Жюстина Малер с прищуром уставилась на Берту. Эта информация, чувствовалось, столь же неохотно приветствовалась здесь, как и посторонняя женщина в квартире.
— Простите меня, — выдавила наконец из себя сестра композитора. — Отдавая всю себя заботам о своем брате, я не привыкла вращаться в обществе и забываю о всех этих светских тонкостях. Входите же, и добро пожаловать вам обоим.
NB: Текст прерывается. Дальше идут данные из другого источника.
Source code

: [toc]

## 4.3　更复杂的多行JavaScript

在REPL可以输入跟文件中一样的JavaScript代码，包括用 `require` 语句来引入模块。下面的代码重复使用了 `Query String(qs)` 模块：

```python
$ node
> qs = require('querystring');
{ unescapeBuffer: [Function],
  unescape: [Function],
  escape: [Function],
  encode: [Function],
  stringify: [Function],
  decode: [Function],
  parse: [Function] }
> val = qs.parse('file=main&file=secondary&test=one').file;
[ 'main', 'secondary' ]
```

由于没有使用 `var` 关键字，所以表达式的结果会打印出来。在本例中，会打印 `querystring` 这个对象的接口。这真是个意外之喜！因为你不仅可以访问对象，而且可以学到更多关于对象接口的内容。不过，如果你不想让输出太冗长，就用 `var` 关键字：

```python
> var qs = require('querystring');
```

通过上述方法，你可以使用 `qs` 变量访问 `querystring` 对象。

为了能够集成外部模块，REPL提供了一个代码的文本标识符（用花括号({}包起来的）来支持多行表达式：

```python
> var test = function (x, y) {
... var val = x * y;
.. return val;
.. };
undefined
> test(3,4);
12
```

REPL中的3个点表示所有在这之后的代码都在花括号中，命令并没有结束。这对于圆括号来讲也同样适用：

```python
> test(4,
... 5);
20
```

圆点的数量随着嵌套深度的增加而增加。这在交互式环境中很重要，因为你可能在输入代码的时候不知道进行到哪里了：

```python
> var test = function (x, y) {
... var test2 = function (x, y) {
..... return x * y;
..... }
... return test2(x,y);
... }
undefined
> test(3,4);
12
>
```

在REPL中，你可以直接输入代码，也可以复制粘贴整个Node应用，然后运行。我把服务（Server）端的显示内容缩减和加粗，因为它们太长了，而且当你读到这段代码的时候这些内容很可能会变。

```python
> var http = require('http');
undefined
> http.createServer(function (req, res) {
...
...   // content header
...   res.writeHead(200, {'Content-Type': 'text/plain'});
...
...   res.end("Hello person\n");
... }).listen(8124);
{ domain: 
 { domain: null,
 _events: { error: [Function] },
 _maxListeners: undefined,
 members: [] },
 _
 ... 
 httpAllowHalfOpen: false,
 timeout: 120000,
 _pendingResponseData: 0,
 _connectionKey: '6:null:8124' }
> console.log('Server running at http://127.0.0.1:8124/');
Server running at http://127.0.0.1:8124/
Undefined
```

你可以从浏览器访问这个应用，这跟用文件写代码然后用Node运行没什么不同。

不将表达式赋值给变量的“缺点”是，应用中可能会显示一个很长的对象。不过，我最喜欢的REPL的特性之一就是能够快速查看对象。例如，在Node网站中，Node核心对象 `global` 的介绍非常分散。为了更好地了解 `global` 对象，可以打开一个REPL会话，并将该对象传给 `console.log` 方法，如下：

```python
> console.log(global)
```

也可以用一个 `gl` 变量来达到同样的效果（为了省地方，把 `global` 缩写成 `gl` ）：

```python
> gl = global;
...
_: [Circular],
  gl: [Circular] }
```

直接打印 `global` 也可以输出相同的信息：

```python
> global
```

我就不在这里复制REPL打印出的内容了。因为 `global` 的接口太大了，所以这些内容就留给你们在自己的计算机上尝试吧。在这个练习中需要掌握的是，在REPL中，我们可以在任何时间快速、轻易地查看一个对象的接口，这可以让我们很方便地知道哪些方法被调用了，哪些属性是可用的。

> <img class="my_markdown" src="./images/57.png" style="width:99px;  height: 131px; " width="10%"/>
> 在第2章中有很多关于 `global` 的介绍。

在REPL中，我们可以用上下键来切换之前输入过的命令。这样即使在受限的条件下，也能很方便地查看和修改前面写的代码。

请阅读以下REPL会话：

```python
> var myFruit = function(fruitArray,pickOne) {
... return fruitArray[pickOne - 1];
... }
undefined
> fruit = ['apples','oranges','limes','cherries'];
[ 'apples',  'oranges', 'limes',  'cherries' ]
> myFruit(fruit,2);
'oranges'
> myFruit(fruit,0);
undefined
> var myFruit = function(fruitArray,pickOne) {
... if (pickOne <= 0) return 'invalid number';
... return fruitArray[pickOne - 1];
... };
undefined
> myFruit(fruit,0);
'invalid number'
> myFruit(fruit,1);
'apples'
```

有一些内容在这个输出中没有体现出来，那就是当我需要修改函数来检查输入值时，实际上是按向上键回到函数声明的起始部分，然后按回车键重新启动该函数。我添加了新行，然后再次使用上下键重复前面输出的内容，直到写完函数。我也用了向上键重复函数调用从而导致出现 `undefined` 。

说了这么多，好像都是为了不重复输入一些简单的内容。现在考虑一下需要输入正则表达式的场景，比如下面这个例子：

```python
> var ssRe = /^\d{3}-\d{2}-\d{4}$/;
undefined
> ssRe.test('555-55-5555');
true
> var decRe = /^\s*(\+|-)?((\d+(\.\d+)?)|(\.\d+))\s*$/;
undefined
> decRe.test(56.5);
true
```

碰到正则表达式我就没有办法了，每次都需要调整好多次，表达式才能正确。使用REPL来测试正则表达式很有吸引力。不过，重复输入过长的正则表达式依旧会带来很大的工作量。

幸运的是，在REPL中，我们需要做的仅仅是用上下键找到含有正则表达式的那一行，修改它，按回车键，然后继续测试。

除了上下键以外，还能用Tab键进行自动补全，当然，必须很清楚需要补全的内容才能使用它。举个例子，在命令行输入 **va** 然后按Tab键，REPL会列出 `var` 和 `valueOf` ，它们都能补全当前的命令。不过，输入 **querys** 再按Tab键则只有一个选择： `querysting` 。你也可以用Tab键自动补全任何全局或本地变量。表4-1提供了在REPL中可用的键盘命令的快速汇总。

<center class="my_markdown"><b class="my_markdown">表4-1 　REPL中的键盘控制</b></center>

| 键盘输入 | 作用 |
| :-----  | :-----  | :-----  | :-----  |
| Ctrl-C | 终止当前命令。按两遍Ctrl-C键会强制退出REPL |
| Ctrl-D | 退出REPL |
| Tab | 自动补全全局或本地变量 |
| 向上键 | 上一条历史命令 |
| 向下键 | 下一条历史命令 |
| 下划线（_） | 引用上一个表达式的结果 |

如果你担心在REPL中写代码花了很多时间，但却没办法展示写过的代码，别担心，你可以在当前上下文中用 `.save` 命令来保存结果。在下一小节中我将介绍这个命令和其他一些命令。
Вертен вновь последовал за сестрицей в недра квартиры, пересекая наружную прихожую в направлении внутренних комнат. Играла скрипка; какое-то произведение Баха, предположил Вертен, качество звука было вполне хорошим. Его и Берту впустили в ту же самую гостиную, где он и раньше встречался с Малером. Как и в прошлый раз, композитор расположился на кушетке, но на сей раз его рука была в гипсе. На скрипке играла высокая, можно сказать, величественная женщина в длинном белом платье, которое ниспадало складками к ее ногам. Она играла без музыкального сопровождения, и Вертен тотчас же определил исполняемую вещь: чакона для скрипки из «Соло для скрипки, часть 2». Он впервые услышал это произведение еще подростком в имении своей семьи, когда на званый ужин привезли развлекать гостей молоденькую венскую скрипачку, чью-то протеже, немногим старше Вертена, который все еще бегал в штанишках до колен. Вертен хорошо помнил жар смущения, которое он испытывал, когда гости, усевшиеся за ужином, почти не обращали внимания на юную скрипачку, а вместо этого, смеясь, выпивая и звеня серебряными столовыми приборами, продолжали поглощать дикого кабана под соусом из красной смородины. Но в Вертене, посаженном на удаленном конце стола от своих родителей и от их натужной веселости, музыка затронула какую-то глубоко спрятанную струну. Он забылся в ней, как этого никогда не случалось с любым другим музыкальным произведением. Только печатное слово — например, поэзия Шиллера — было до этого в состоянии так захватить его. Но тем вечером, слушая молоденькую скрипачку из Вены, так страстно исполняющую ноты, сочиненные сто пятьдесят лет назад, мальчик был потрясен, он почувствовал в своих глазах слезы и понял, что плачет, только тогда, когда одна слеза упала на край его тарелки с нетронутой едой.